WORK TO BE COMPLETED: Using the entries that follow, collect the lines where the word "since" appears.

########

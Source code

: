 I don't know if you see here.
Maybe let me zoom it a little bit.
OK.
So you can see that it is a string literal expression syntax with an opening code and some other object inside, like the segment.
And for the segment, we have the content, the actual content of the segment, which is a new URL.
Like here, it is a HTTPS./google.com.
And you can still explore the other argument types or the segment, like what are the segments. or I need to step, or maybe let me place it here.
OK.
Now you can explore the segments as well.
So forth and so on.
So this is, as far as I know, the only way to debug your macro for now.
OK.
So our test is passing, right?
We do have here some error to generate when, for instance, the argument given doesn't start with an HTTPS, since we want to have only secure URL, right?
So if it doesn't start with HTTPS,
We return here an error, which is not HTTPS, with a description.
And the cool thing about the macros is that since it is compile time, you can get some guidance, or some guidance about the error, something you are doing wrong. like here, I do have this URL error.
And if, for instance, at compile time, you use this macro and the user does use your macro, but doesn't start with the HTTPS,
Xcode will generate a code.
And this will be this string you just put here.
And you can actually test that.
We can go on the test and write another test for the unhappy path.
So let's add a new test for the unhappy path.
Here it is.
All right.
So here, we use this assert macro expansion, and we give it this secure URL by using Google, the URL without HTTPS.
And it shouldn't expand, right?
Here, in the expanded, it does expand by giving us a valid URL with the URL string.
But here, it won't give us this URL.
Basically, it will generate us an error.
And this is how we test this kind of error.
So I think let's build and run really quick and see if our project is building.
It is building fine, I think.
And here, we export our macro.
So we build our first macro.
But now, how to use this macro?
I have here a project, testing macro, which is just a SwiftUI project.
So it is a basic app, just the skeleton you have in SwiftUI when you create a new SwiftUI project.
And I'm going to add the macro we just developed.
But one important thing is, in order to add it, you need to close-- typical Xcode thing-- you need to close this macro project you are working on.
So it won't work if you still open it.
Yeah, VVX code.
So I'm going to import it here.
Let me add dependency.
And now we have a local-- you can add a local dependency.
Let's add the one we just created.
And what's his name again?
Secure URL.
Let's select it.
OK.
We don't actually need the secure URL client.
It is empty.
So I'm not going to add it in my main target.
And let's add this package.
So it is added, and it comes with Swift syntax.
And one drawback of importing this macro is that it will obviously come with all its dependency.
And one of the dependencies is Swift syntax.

########

ANSWER BOX:
We do have here some error to generate when, for instance, the argument given doesn't start with an HTTPS, since we want to have only secure URL, right?
And the cool thing about the macros is that since it is compile time, you can get some guidance, or some guidance about the error, something you are doing wrong. like here, I do have this URL error.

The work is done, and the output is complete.